YOUR TASK: Return, without pictures, the lines from the start of the data through the one that contains "MVP、Voitanos) [@andrewconnell](//github.com/andrewconnell) |".

━━━ TASK INPUT

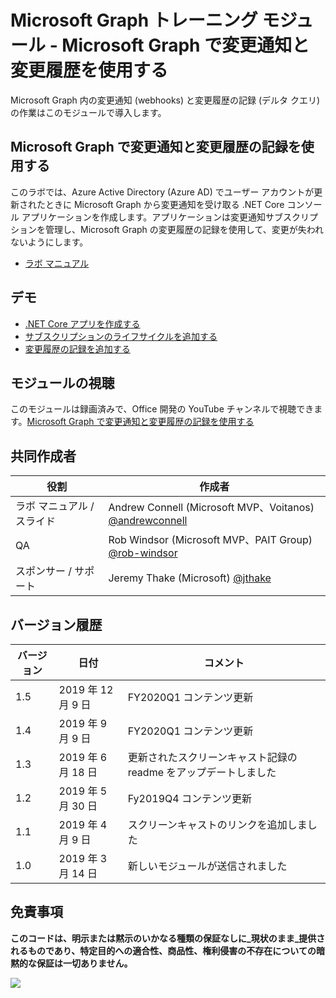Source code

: # Microsoft Graph トレーニング モジュール - Microsoft Graph で変更通知と変更履歴を使用する

Microsoft Graph 内の変更通知 (webhooks) と変更履歴の記録 (デルタ クエリ) の作業はこのモジュールで導入します。

## Microsoft Graph で変更通知と変更履歴の記録を使用する

このラボでは、Azure Active Directory (Azure AD) でユーザー アカウントが更新されたときに Microsoft Graph から変更通知を受け取る .NET Core コンソール アプリケーションを作成します。アプリケーションは変更通知サブスクリプションを管理し、Microsoft Graph の変更履歴の記録を使用して、変更が失われないようにします。

- [ラボ マニュアル](./Lab.md)

## デモ

- [.NET Core アプリを作成する](./demos/01-create-application)
- [サブスクリプションのライフサイクルを追加する](./demos/02-subscription-management)
- [変更履歴の記録を追加する](./demos/03-track-changes)

## モジュールの視聴

このモジュールは録画済みで、Office 開発の YouTube チャンネルで視聴できます。[Microsoft Graph で変更通知と変更履歴の記録を使用する](https://youtu.be/fThiCZmIcMQ)

## 共同作成者

| 役割 | 作成者 |
| -------------------- | ------------------------------------------------------------------------------------- |
| ラボ マニュアル / スライド | Andrew Connell (Microsoft MVP、Voitanos) [@andrewconnell](//github.com/andrewconnell) |
| QA | Rob Windsor (Microsoft MVP、PAIT Group) [@rob-windsor](//github.com/rob-windsor) |
| スポンサー / サポート | Jeremy Thake (Microsoft) [@jthake](//github.com/jthake) |

## バージョン履歴

| バージョン | 日付 | コメント |
| ------- | ----------------- | ------------------------------------------------ |
| 1.5 | 2019 年 12 月 9 日 | FY2020Q1 コンテンツ更新 |
| 1.4 | 2019 年 9 月 9 日 | FY2020Q1 コンテンツ更新 |
| 1.3 | 2019 年 6 月 18 日 | 更新されたスクリーンキャスト記録の readme をアップデートしました |
| 1.2 | 2019 年 5 月 30 日 | Fy2019Q4 コンテンツ更新 |
| 1.1 | 2019 年 4 月 9 日 | スクリーンキャストのリンクを追加しました |
| 1.0 | 2019 年 3 月 14 日 | 新しいモジュールが送信されました |

## 免責事項

**このコードは、明示または黙示のいかなる種類の保証なしに_現状のまま_提供されるものであり、特定目的への適合性、商品性、権利侵害の不存在についての暗黙的な保証は一切ありません。**

<img src="https://telemetry.sharepointpnp.com/msgraph-training-changenotifications" />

━━━━━━

RESULT:
Source code

: # Microsoft Graph トレーニング モジュール - Microsoft Graph で変更通知と変更履歴を使用する

Microsoft Graph 内の変更通知 (webhooks) と変更履歴の記録 (デルタ クエリ) の作業はこのモジュールで導入します。

## Microsoft Graph で変更通知と変更履歴の記録を使用する

このラボでは、Azure Active Directory (Azure AD) でユーザー アカウントが更新されたときに Microsoft Graph から変更通知を受け取る .NET Core コンソール アプリケーションを作成します。アプリケーションは変更通知サブスクリプションを管理し、Microsoft Graph の変更履歴の記録を使用して、変更が失われないようにします。

- [ラボ マニュアル](./Lab.md)

## デモ

- [.NET Core アプリを作成する](./demos/01-create-application)
- [サブスクリプションのライフサイクルを追加する](./demos/02-subscription-management)
- [変更履歴の記録を追加する](./demos/03-track-changes)

## モジュールの視聴

このモジュールは録画済みで、Office 開発の YouTube チャンネルで視聴できます。[Microsoft Graph で変更通知と変更履歴の記録を使用する](https://youtu.be/fThiCZmIcMQ)

## 共同作成者

| 役割 | 作成者 |
| -------------------- | ------------------------------------------------------------------------------------- |
| ラボ マニュアル / スライド | Andrew Connell (Microsoft MVP、Voitanos) [@andrewconnell](//github.com/andrewconnell) |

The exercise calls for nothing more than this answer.